Data records:
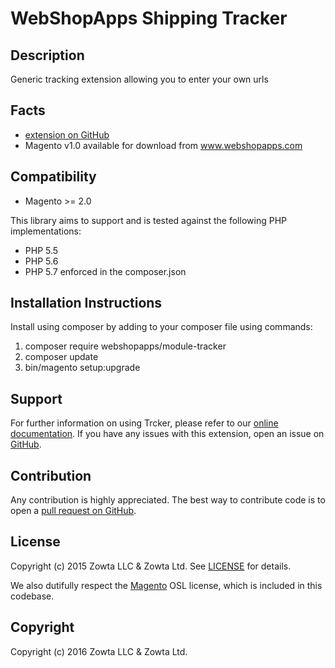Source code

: # WebShopApps Shipping Tracker

Description
-----------

Generic tracking extension allowing you to enter your own urls

Facts
-----
- [extension on GitHub](https://github.com/webshopapps/module-shipping-tracker)
- Magento v1.0 available for download from www.webshopapps.com


Compatibility
-------------
- Magento >= 2.0

This library aims to support and is tested against the following PHP
implementations:

* PHP 5.5
* PHP 5.6
* PHP 5.7
enforced in the composer.json

Installation Instructions
-------------------------
Install using composer by adding to your composer file using commands:

1. composer require webshopapps/module-tracker
2. composer update
3. bin/magento setup:upgrade

Support
-------
For further information on using Trcker, please refer to our [online documentation](http://support.webshopapps.com/shippingtracker/).
If you have any issues with this extension, open an issue on [GitHub](https://github.com/webshopapps/module-shipping-tracker/issues).


Contribution
------------
Any contribution is highly appreciated. The best way to contribute code is to open a [pull request on GitHub](https://help.github.com/articles/using-pull-requests).

License
-------
Copyright (c) 2015 Zowta LLC & Zowta Ltd. See [LICENSE][] for
details.

We also dutifully respect the [Magento][] OSL license, which is included in this codebase.


[license]: LICENSE.md
[magento]: Magento2_LICENSE.md

Copyright
---------
Copyright (c) 2016 Zowta LLC & Zowta Ltd.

AIM OF THE EXERCISE:
Write down again, exactly as given, only the lines above that fall from the line with "1. composer require" to the line with "[license]: LICENSE.md", inclusive.

ANSWER TO THIS PROBLEM:
1. composer require webshopapps/module-tracker
2. composer update
3. bin/magento setup:upgrade

Support
-------
For further information on using Trcker, please refer to our [online documentation](http://support.webshopapps.com/shippingtracker/).
If you have any issues with this extension, open an issue on [GitHub](https://github.com/webshopapps/module-shipping-tracker/issues).


Contribution
------------
Any contribution is highly appreciated. The best way to contribute code is to open a [pull request on GitHub](https://help.github.com/articles/using-pull-requests).

License
-------
Copyright (c) 2015 Zowta LLC & Zowta Ltd. See [LICENSE][] for
details.

We also dutifully respect the [Magento][] OSL license, which is included in this codebase.


[license]: LICENSE.md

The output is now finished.